◆ TASK DATA
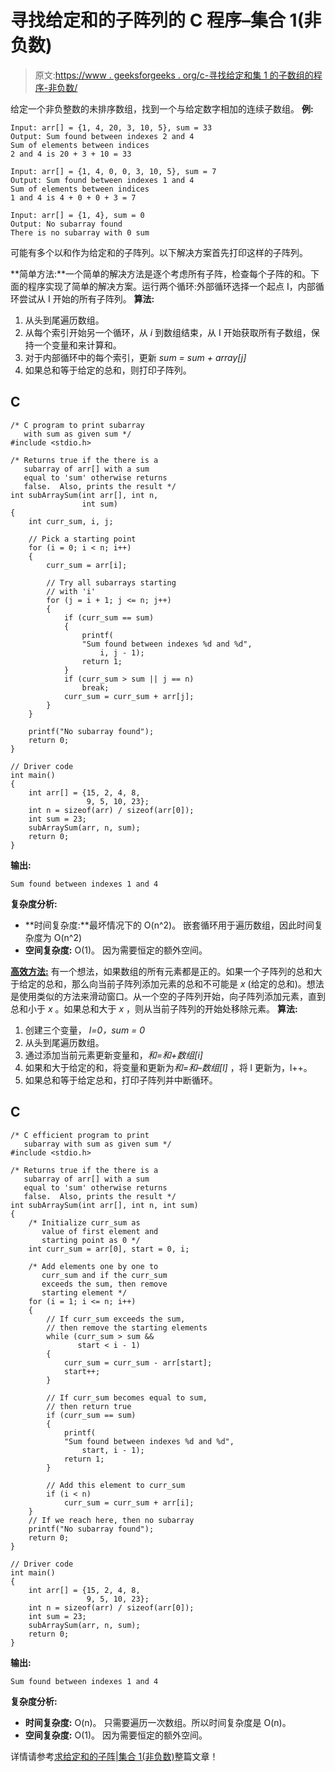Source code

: # 寻找给定和的子阵列的 C 程序–集合 1(非负数)

> 原文:[https://www . geeksforgeeks . org/c-寻找给定和集 1 的子数组的程序-非负数/](https://www.geeksforgeeks.org/c-program-for-finding-subarray-with-given-sum-set-1-nonnegative-numbers/)

给定一个非负整数的未排序数组，找到一个与给定数字相加的连续子数组。
**例:**

```
Input: arr[] = {1, 4, 20, 3, 10, 5}, sum = 33
Output: Sum found between indexes 2 and 4
Sum of elements between indices
2 and 4 is 20 + 3 + 10 = 33

Input: arr[] = {1, 4, 0, 0, 3, 10, 5}, sum = 7
Output: Sum found between indexes 1 and 4
Sum of elements between indices
1 and 4 is 4 + 0 + 0 + 3 = 7

Input: arr[] = {1, 4}, sum = 0
Output: No subarray found
There is no subarray with 0 sum
```

可能有多个以和作为给定和的子阵列。以下解决方案首先打印这样的子阵列。

**简单方法:**一个简单的解决方法是逐个考虑所有子阵，检查每个子阵的和。下面的程序实现了简单的解决方案。运行两个循环:外部循环选择一个起点 I，内部循环尝试从 I 开始的所有子阵列。
**算法:**

1.  从头到尾遍历数组。
2.  从每个索引开始另一个循环，从 *i* 到数组结束，从 I 开始获取所有子数组，保持一个变量和来计算和。
3.  对于内部循环中的每个索引，更新 *sum = sum + array[j]*
4.  如果总和等于给定的总和，则打印子阵列。

## C

```
/* C program to print subarray 
   with sum as given sum */
#include <stdio.h>

/* Returns true if the there is a 
   subarray of arr[] with a sum 
   equal to 'sum' otherwise returns 
   false.  Also, prints the result */
int subArraySum(int arr[], int n, 
                int sum)
{
    int curr_sum, i, j;

    // Pick a starting point
    for (i = 0; i < n; i++) 
    {
        curr_sum = arr[i];

        // Try all subarrays starting 
        // with 'i'
        for (j = i + 1; j <= n; j++) 
        {
            if (curr_sum == sum) 
            {
                printf(
                "Sum found between indexes %d and %d",
                    i, j - 1);
                return 1;
            }
            if (curr_sum > sum || j == n)
                break;
            curr_sum = curr_sum + arr[j];
        }
    }

    printf("No subarray found");
    return 0;
}

// Driver code
int main()
{
    int arr[] = {15, 2, 4, 8, 
                 9, 5, 10, 23};
    int n = sizeof(arr) / sizeof(arr[0]);
    int sum = 23;
    subArraySum(arr, n, sum);
    return 0;
}
```

**输出:**

```
Sum found between indexes 1 and 4
```

**复杂度分析:**

*   **时间复杂度:**最坏情况下的 O(n^2)。
    嵌套循环用于遍历数组，因此时间复杂度为 O(n^2)
*   **空间复杂度:** O(1)。
    因为需要恒定的额外空间。

**<u>高效方法:</u>** 有一个想法，如果数组的所有元素都是正的。如果一个子阵列的总和大于给定的总和，那么向当前子阵列添加元素的总和不可能是 *x* (给定的总和)。想法是使用类似的方法来滑动窗口。从一个空的子阵列开始，向子阵列添加元素，直到总和小于 *x* 。如果总和大于 *x* ，则从当前子阵列的开始处移除元素。
**算法:**

1.  创建三个变量， *l=0，sum = 0*
2.  从头到尾遍历数组。
3.  通过添加当前元素更新变量和，*和=和+数组[i]*
4.  如果和大于给定的和，将变量和更新为*和=和–数组[l]* ，将 l 更新为，l++。
5.  如果总和等于给定总和，打印子阵列并中断循环。

## C

```
/* C efficient program to print 
   subarray with sum as given sum */
#include <stdio.h>

/* Returns true if the there is a 
   subarray of arr[] with a sum 
   equal to 'sum' otherwise returns 
   false.  Also, prints the result */
int subArraySum(int arr[], int n, int sum)
{
    /* Initialize curr_sum as 
       value of first element and 
       starting point as 0 */
    int curr_sum = arr[0], start = 0, i;

    /* Add elements one by one to 
       curr_sum and if the curr_sum 
       exceeds the sum, then remove 
       starting element */
    for (i = 1; i <= n; i++) 
    {
        // If curr_sum exceeds the sum,
        // then remove the starting elements
        while (curr_sum > sum && 
               start < i - 1) 
        {
            curr_sum = curr_sum - arr[start];
            start++;
        }

        // If curr_sum becomes equal to sum,
        // then return true
        if (curr_sum == sum) 
        {
            printf(
            "Sum found between indexes %d and %d",
                start, i - 1);
            return 1;
        }

        // Add this element to curr_sum
        if (i < n)
            curr_sum = curr_sum + arr[i];
    }
    // If we reach here, then no subarray
    printf("No subarray found");
    return 0;
}

// Driver code
int main()
{
    int arr[] = {15, 2, 4, 8, 
                 9, 5, 10, 23};
    int n = sizeof(arr) / sizeof(arr[0]);
    int sum = 23;
    subArraySum(arr, n, sum);
    return 0;
}
```

**输出:**

```
Sum found between indexes 1 and 4
```

**复杂度分析:**

*   **时间复杂度:** O(n)。
    只需要遍历一次数组。所以时间复杂度是 O(n)。
*   **空间复杂度:** O(1)。
    因为需要恒定的额外空间。

详情请参考[求给定和的子阵|集合 1(非负数)](https://www.geeksforgeeks.org/find-subarray-with-given-sum/)整篇文章！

◆ TASK ITEM
Drop the images and quote the entries word for word.

◆ REPLY
Source code

: # 寻找给定和的子阵列的 C 程序–集合 1(非负数)

> 原文:[https://www . geeksforgeeks . org/c-寻找给定和集 1 的子数组的程序-非负数/](https://www.geeksforgeeks.org/c-program-for-finding-subarray-with-given-sum-set-1-nonnegative-numbers/)

给定一个非负整数的未排序数组，找到一个与给定数字相加的连续子数组。
**例:**

```
Input: arr[] = {1, 4, 20, 3, 10, 5}, sum = 33
Output: Sum found between indexes 2 and 4
Sum of elements between indices
2 and 4 is 20 + 3 + 10 = 33

Input: arr[] = {1, 4, 0, 0, 3, 10, 5}, sum = 7
Output: Sum found between indexes 1 and 4
Sum of elements between indices
1 and 4 is 4 + 0 + 0 + 3 = 7

Input: arr[] = {1, 4}, sum = 0
Output: No subarray found
There is no subarray with 0 sum
```

可能有多个以和作为给定和的子阵列。以下解决方案首先打印这样的子阵列。

**简单方法:**一个简单的解决方法是逐个考虑所有子阵，检查每个子阵的和。下面的程序实现了简单的解决方案。运行两个循环:外部循环选择一个起点 I，内部循环尝试从 I 开始的所有子阵列。
**算法:**

1.  从头到尾遍历数组。
2.  从每个索引开始另一个循环，从 *i* 到数组结束，从 I 开始获取所有子数组，保持一个变量和来计算和。
3.  对于内部循环中的每个索引，更新 *sum = sum + array[j]*
4.  如果总和等于给定的总和，则打印子阵列。

## C

```
/* C program to print subarray 
   with sum as given sum */
#include <stdio.h>

/* Returns true if the there is a 
   subarray of arr[] with a sum 
   equal to 'sum' otherwise returns 
   false.  Also, prints the result */
int subArraySum(int arr[], int n, 
                int sum)
{
    int curr_sum, i, j;

    // Pick a starting point
    for (i = 0; i < n; i++) 
    {
        curr_sum = arr[i];

        // Try all subarrays starting 
        // with 'i'
        for (j = i + 1; j <= n; j++) 
        {
            if (curr_sum == sum) 
            {
                printf(
                "Sum found between indexes %d and %d",
                    i, j - 1);
                return 1;
            }
            if (curr_sum > sum || j == n)
                break;
            curr_sum = curr_sum + arr[j];
        }
    }

    printf("No subarray found");
    return 0;
}

// Driver code
int main()
{
    int arr[] = {15, 2, 4, 8, 
                 9, 5, 10, 23};
    int n = sizeof(arr) / sizeof(arr[0]);
    int sum = 23;
    subArraySum(arr, n, sum);
    return 0;
}
```

**输出:**

```
Sum found between indexes 1 and 4
```

**复杂度分析:**

*   **时间复杂度:**最坏情况下的 O(n^2)。
    嵌套循环用于遍历数组，因此时间复杂度为 O(n^2)
*   **空间复杂度:** O(1)。
    因为需要恒定的额外空间。

**<u>高效方法:</u>** 有一个想法，如果数组的所有元素都是正的。如果一个子阵列的总和大于给定的总和，那么向当前子阵列添加元素的总和不可能是 *x* (给定的总和)。想法是使用类似的方法来滑动窗口。从一个空的子阵列开始，向子阵列添加元素，直到总和小于 *x* 。如果总和大于 *x* ，则从当前子阵列的开始处移除元素。
**算法:**

1.  创建三个变量， *l=0，sum = 0*
2.  从头到尾遍历数组。
3.  通过添加当前元素更新变量和，*和=和+数组[i]*
4.  如果和大于给定的和，将变量和更新为*和=和–数组[l]* ，将 l 更新为，l++。
5.  如果总和等于给定总和，打印子阵列并中断循环。

## C

```
/* C efficient program to print 
   subarray with sum as given sum */
#include <stdio.h>

/* Returns true if the there is a 
   subarray of arr[] with a sum 
   equal to 'sum' otherwise returns 
   false.  Also, prints the result */
int subArraySum(int arr[], int n, int sum)
{
    /* Initialize curr_sum as 
       value of first element and 
       starting point as 0 */
    int curr_sum = arr[0], start = 0, i;

    /* Add elements one by one to 
       curr_sum and if the curr_sum 
       exceeds the sum, then remove 
       starting element */
    for (i = 1; i <= n; i++) 
    {
        // If curr_sum exceeds the sum,
        // then remove the starting elements
        while (curr_sum > sum && 
               start < i - 1) 
        {
            curr_sum = curr_sum - arr[start];
            start++;
        }

        // If curr_sum becomes equal to sum,
        // then return true
        if (curr_sum == sum) 
        {
            printf(
            "Sum found between indexes %d and %d",
                start, i - 1);
            return 1;
        }

        // Add this element to curr_sum
        if (i < n)
            curr_sum = curr_sum + arr[i];
    }
    // If we reach here, then no subarray
    printf("No subarray found");
    return 0;
}

// Driver code
int main()
{
    int arr[] = {15, 2, 4, 8, 
                 9, 5, 10, 23};
    int n = sizeof(arr) / sizeof(arr[0]);
    int sum = 23;
    subArraySum(arr, n, sum);
    return 0;
}
```

**输出:**

```
Sum found between indexes 1 and 4
```

**复杂度分析:**

*   **时间复杂度:** O(n)。
    只需要遍历一次数组。所以时间复杂度是 O(n)。
*   **空间复杂度:** O(1)。
    因为需要恒定的额外空间。

详情请参考[求给定和的子阵|集合 1(非负数)](https://www.geeksforgeeks.org/find-subarray-with-given-sum/)整篇文章！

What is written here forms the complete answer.